Yes, I would have been the one who you might have heard that from, but they have done lots of optimizing and have cut it down drastically. I also have a *feeling* that some interface elements might change with chimera soon ("..feelings nothing more then feelings..." ). Also once they have the core of the browser working properly they will switch their focus to the interface.


----------



## ABassCube (Mar 28, 2002)

OK, from your various posts you definitely seem to know a LOT of stuff we don't about Chimera. So, do you have any idea of when 0.2 is coming out? Chimera's website has said "real soon now" for about a week now. What's taking so long? Can you say if it'll be anytime soon at all?

Adam


----------



## Bluefusion (Mar 28, 2002)

LOL 'cube you think Google is going to TELL you what he knows? He's been teasing us about it in another forum for weeks now 

Just go with the info available on Chimera's main site, and see if Google actually turns out to be right


----------



## googolplex (Mar 28, 2002)

Actually I'm being perfectly honest with you. I dont know when it is going to be released. When I ask its the same answer to me. "When its ready". I have been told to keep hush hush about some things that I was told though...


----------



## ABassCube (Mar 29, 2002)

> _Originally posted by Bluefusion _
> *LOL 'cube you think Google is going to TELL you what he knows? He's been teasing us about it in another forum for weeks now
> 
> Just go with the info available on Chimera's main site, and see if Google actually turns out to be right  *



Well, I thought it was worth a shot.


----------



## Bluefusion (Mar 29, 2002)

HA! I'm up later than you are, Cube.


----------



## nkuvu (Mar 29, 2002)

There comes to be a point in the evening when it is no longer evening.  It is morning.  And I believe that 4:13 a.m. fully qualifies as morning.

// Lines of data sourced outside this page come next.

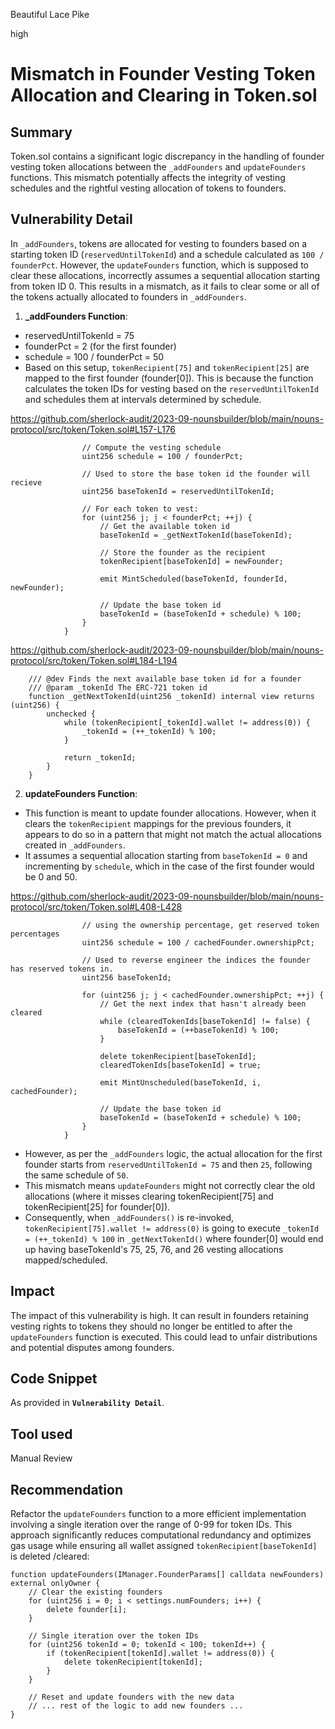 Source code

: Beautiful Lace Pike

high

# Mismatch in Founder Vesting Token Allocation and Clearing in Token.sol

## Summary
Token.sol contains a significant logic discrepancy in the handling of founder vesting token allocations between the `_addFounders` and `updateFounders` functions. This mismatch potentially affects the integrity of vesting schedules and the rightful vesting allocation of tokens to founders.

## Vulnerability Detail
In `_addFounders`, tokens are allocated for vesting to founders based on a starting token ID (`reservedUntilTokenId`) and a schedule calculated as `100 / founderPct`. However, the `updateFounders` function, which is supposed to clear these allocations, incorrectly assumes a sequential allocation starting from token ID 0. This results in a mismatch, as it fails to clear some or all of the tokens actually allocated to founders in `_addFounders`.

1. **_addFounders Function**:
- reservedUntilTokenId = 75
- founderPct = 2 (for the first founder)
- schedule = 100 / founderPct = 50
- Based on this setup, `tokenRecipient[75]` and `tokenRecipient[25]` are mapped to the first founder (founder[0]). This is because the function calculates the token IDs for vesting based on the `reservedUntilTokenId` and schedules them at intervals determined by schedule.

https://github.com/sherlock-audit/2023-09-nounsbuilder/blob/main/nouns-protocol/src/token/Token.sol#L157-L176

```solidity
                // Compute the vesting schedule
                uint256 schedule = 100 / founderPct;

                // Used to store the base token id the founder will recieve
                uint256 baseTokenId = reservedUntilTokenId;

                // For each token to vest:
                for (uint256 j; j < founderPct; ++j) {
                    // Get the available token id
                    baseTokenId = _getNextTokenId(baseTokenId);

                    // Store the founder as the recipient
                    tokenRecipient[baseTokenId] = newFounder;

                    emit MintScheduled(baseTokenId, founderId, newFounder);

                    // Update the base token id
                    baseTokenId = (baseTokenId + schedule) % 100;
                }
            }
```
https://github.com/sherlock-audit/2023-09-nounsbuilder/blob/main/nouns-protocol/src/token/Token.sol#L184-L194

```solidity
    /// @dev Finds the next available base token id for a founder
    /// @param _tokenId The ERC-721 token id
    function _getNextTokenId(uint256 _tokenId) internal view returns (uint256) {
        unchecked {
            while (tokenRecipient[_tokenId].wallet != address(0)) {
                _tokenId = (++_tokenId) % 100;
            }

            return _tokenId;
        }
    }
```

2. **updateFounders Function**:
- This function is meant to update founder allocations. However, when it clears the `tokenRecipient` mappings for the previous founders, it appears to do so in a pattern that might not match the actual allocations created in `_addFounders`.
- It assumes a sequential allocation starting from `baseTokenId = 0` and incrementing by `schedule`, which in the case of the first founder would be 0 and 50.

https://github.com/sherlock-audit/2023-09-nounsbuilder/blob/main/nouns-protocol/src/token/Token.sol#L408-L428

```solidity
                // using the ownership percentage, get reserved token percentages
                uint256 schedule = 100 / cachedFounder.ownershipPct;

                // Used to reverse engineer the indices the founder has reserved tokens in.
                uint256 baseTokenId;

                for (uint256 j; j < cachedFounder.ownershipPct; ++j) {
                    // Get the next index that hasn't already been cleared
                    while (clearedTokenIds[baseTokenId] != false) {
                        baseTokenId = (++baseTokenId) % 100;
                    }

                    delete tokenRecipient[baseTokenId];
                    clearedTokenIds[baseTokenId] = true;

                    emit MintUnscheduled(baseTokenId, i, cachedFounder);

                    // Update the base token id
                    baseTokenId = (baseTokenId + schedule) % 100;
                }
            }
```
- However, as per the `_addFounders` logic, the actual allocation for the first founder starts from `reservedUntilTokenId = 75` and then `25`, following the same schedule of `50`.
- This mismatch means `updateFounders` might not correctly clear the old allocations (where it misses clearing tokenRecipient[75] and tokenRecipient[25] for founder[0]).
- Consequently, when `_addFounders()` is re-invoked, `tokenRecipient[75].wallet != address(0)` is going to execute `_tokenId = (++_tokenId) % 100` in `_getNextTokenId()` where founder[0] would end up having baseTokenId's 75, 25, 76, and 26 vesting allocations mapped/scheduled.

## Impact
The impact of this vulnerability is high. It can result in founders retaining vesting rights to tokens they should no longer be entitled to after the `updateFounders` function is executed. This could lead to unfair distributions and potential disputes among founders.

## Code Snippet
As provided in **`Vulnerability Detail`**.

## Tool used

Manual Review

## Recommendation
Refactor the `updateFounders` function to a more efficient implementation involving a single iteration over the range of 0-99 for token IDs. This approach significantly reduces computational redundancy and optimizes gas usage while ensuring all wallet assigned `tokenRecipient[baseTokenId]` is deleted /cleared:

```solidity
function updateFounders(IManager.FounderParams[] calldata newFounders) external onlyOwner {
    // Clear the existing founders
    for (uint256 i = 0; i < settings.numFounders; i++) {
        delete founder[i];
    }

    // Single iteration over the token IDs
    for (uint256 tokenId = 0; tokenId < 100; tokenId++) {
        if (tokenRecipient[tokenId].wallet != address(0)) {
            delete tokenRecipient[tokenId];
        }
    }

    // Reset and update founders with the new data
    // ... rest of the logic to add new founders ...
}
```

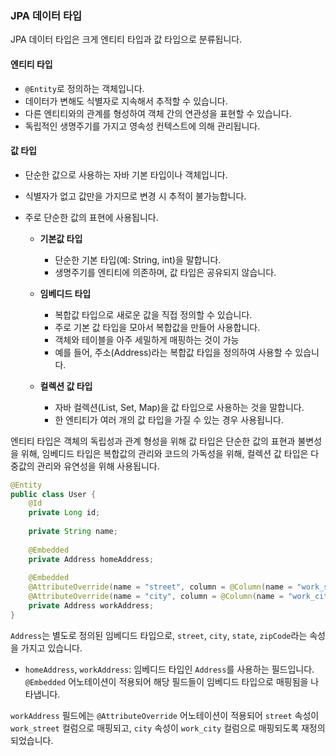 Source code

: ### JPA 데이터 타입

JPA 데이터 타입은 크게 엔티티 타입과 값 타입으로 분류됩니다.

#### 엔티티 타입

- `@Entity`로 정의하는 객체입니다.
- 데이터가 변해도 식별자로 지속해서 추적할 수 있습니다.
- 다른 엔티티와의 관계를 형성하여 객체 간의 연관성을 표현할 수 있습니다.
- 독립적인 생명주기를 가지고 영속성 컨텍스트에 의해 관리됩니다.

#### 값 타입

- 단순한 값으로 사용하는 자바 기본 타입이나 객체입니다.
- 식별자가 없고 값만을 가지므로 변경 시 추적이 불가능합니다.
- 주로 단순한 값의 표현에 사용됩니다.

    - **기본값 타입**
        - 단순한 기본 타입(예: String, int)을 말합니다.
        - 생명주기를 엔티티에 의존하며, 값 타입은 공유되지 않습니다.

    - **임베디드 타입**
        - 복합값 타입으로 새로운 값을 직접 정의할 수 있습니다.
        - 주로 기본 값 타입을 모아서 복합값을 만들어 사용합니다.
        - 객체와 테이블을 아주 세밀하게 매핑하는 것이 가능
        - 예를 들어, 주소(Address)라는 복합값 타입을 정의하여 사용할 수 있습니다.

    - **컬렉션 값 타입**
        - 자바 컬렉션(List, Set, Map)을 값 타입으로 사용하는 것을 말합니다.
        - 한 엔티티가 여러 개의 값 타입을 가질 수 있는 경우 사용됩니다.

엔티티 타입은 객체의 독립성과 관계 형성을 위해 값 타입은 단순한 값의 표현과 불변성을 위해,  임베디드 타입은 복합값의 관리와 코드의 가독성을 위해, 컬렉션 값 타입은 다중값의 관리와 유연성을 위해 사용됩니다.

```java
@Entity
public class User {
    @Id
    private Long id;
    
    private String name;
    
    @Embedded
    private Address homeAddress;
    
    @Embedded
    @AttributeOverride(name = "street", column = @Column(name = "work_street"))
    @AttributeOverride(name = "city", column = @Column(name = "work_city"))
    private Address workAddress;
}
```
`Address`는 별도로 정의된 임베디드 타입으로, `street`, `city`, `state`, `zipCode`라는 속성을 가지고 있습니다.

- `homeAddress`, `workAddress`: 임베디드 타입인 `Address`를 사용하는 필드입니다. `@Embedded` 어노테이션이 적용되어 해당 필드들이 임베디드 타입으로 매핑됨을 나타냅니다.

`workAddress` 필드에는 `@AttributeOverride` 어노테이션이 적용되어 `street` 속성이 `work_street` 컬럼으로 매핑되고, `city` 속성이 `work_city` 컬럼으로 매핑되도록 재정의되었습니다. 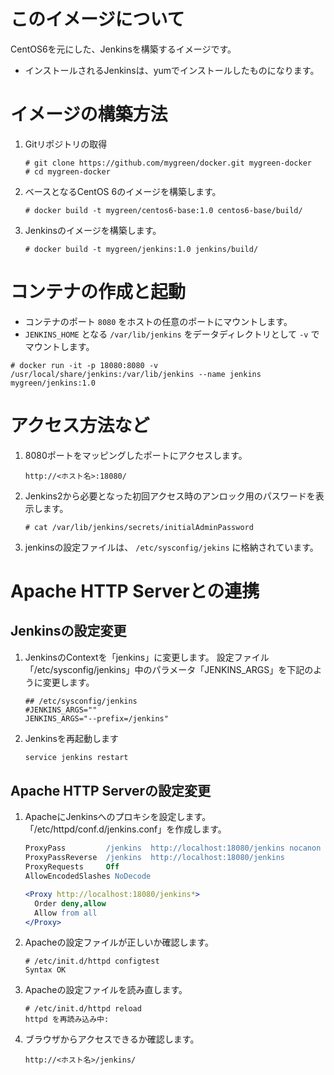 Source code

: # このイメージについて

CentOS6を元にした、Jenkinsを構築するイメージです。
- インストールされるJenkinsは、yumでインストールしたものになります。

# イメージの構築方法

1. Gitリポジトリの取得
    ```console
    # git clone https://github.com/mygreen/docker.git mygreen-docker
    # cd mygreen-docker
    ```

2. ベースとなるCentOS 6のイメージを構築します。
    ```console
    # docker build -t mygreen/centos6-base:1.0 centos6-base/build/
    ```

3. Jenkinsのイメージを構築します。
    ```console
    # docker build -t mygreen/jenkins:1.0 jenkins/build/
    ```

# コンテナの作成と起動

- コンテナのポート ``8080`` をホストの任意のポートにマウントします。
- ``JENKINS_HOME`` となる ``/var/lib/jenkins`` をデータディレクトリとして ``-v`` でマウントします。

```console
# docker run -it -p 18080:8080 -v /usr/local/share/jenkins:/var/lib/jenkins --name jenkins mygreen/jenkins:1.0

```

# アクセス方法など
1. 8080ポートをマッピングしたポートにアクセスします。
    ```
    http://<ホスト名>:18080/
    ```

2. Jenkins2から必要となった初回アクセス時のアンロック用のパスワードを表示します。
    ```console
    # cat /var/lib/jenkins/secrets/initialAdminPassword
    ```

3. jenkinsの設定ファイルは、 ``/etc/sysconfig/jekins`` に格納されています。

# Apache HTTP Serverとの連携
## Jenkinsの設定変更
1. JenkinsのContextを「jenkins」に変更します。 設定ファイル「/etc/sysconfig/jenkins」中のパラメータ「JENKINS_ARGS」を下記のように変更します。
    ```properties
    ## /etc/sysconfig/jenkins
    #JENKINS_ARGS=""
    JENKINS_ARGS="--prefix=/jenkins"
    ```

2. Jenkinsを再起動します
    ```bash
    service jenkins restart
    ```

## Apache HTTP Serverの設定変更
1. ApacheにJenkinsへのプロキシを設定します。「/etc/httpd/conf.d/jenkins.conf」を作成します。
    ```apache
    ProxyPass         /jenkins  http://localhost:18080/jenkins nocanon
    ProxyPassReverse  /jenkins  http://localhost:18080/jenkins
    ProxyRequests     Off
    AllowEncodedSlashes NoDecode
    
    <Proxy http://localhost:18080/jenkins*>
      Order deny,allow
      Allow from all
    </Proxy>
    ```

2. Apacheの設定ファイルが正しいか確認します。
    ```console
    # /etc/init.d/httpd configtest
    Syntax OK
    ```

3. Apacheの設定ファイルを読み直します。
    ```console
    # /etc/init.d/httpd reload
    httpd を再読み込み中:
    ```

4. ブラウザからアクセスできるか確認します。
    ```
    http://<ホスト名>/jenkins/
    ```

So the phrase should be "I'm up earlier than you".  Unless you're talking to a really old person.  They don't sleep.  They just pretend so that they fit in socially.  But ever notice that they're up after everyone else, but still making waffles at 4:02 and berating everyone else for sleeping in?

I amuse myself.  Now I will stop posting (at least to this thread) because I need to start making waffles...


----------



## ABassCube (Mar 29, 2002)

> _Originally posted by Bluefusion _
> *HA! I'm up later than you are, Cube.  *



Did I miss something? Is that like some great accomplishment or something? I thought you were always up later than me. I often get an E-mail from you right when you get up, meaning you either stayed up later or got up earlier. Whatever. This topic has gotten WAY OT now.


----------



## Bluefusion (Mar 29, 2002)

LOL yes it has.

Oh man, we were talking about web browsers? What?


See, the reason I said I'm up LATER not earlier was because I did not sleep AT ALL. So therefore, I'm still up later than you, as it's now 11:22 a.m. and I haven't gone to sleep yet. 

Did that clear things up?


----------



## googolplex (Mar 29, 2002)

How many people actually *like* IE the best.

For the people who voted for it, don't you feel kind of 'dirty' using it


----------



## rinse (Mar 29, 2002)

as a web designer and developer.... i like IE best. there. i said it.

i like the fact that what i code is going to behave largely the same on Mac IE as it does on windows IE... and the fact that it isnt netscape.

as for these third party browsers... how can you view Flash sites effectively with these things? I never can go to a flash site and expect Omniweb to show the Flash stuff reliably and i dont have the patience to watch mozilla crash and burn.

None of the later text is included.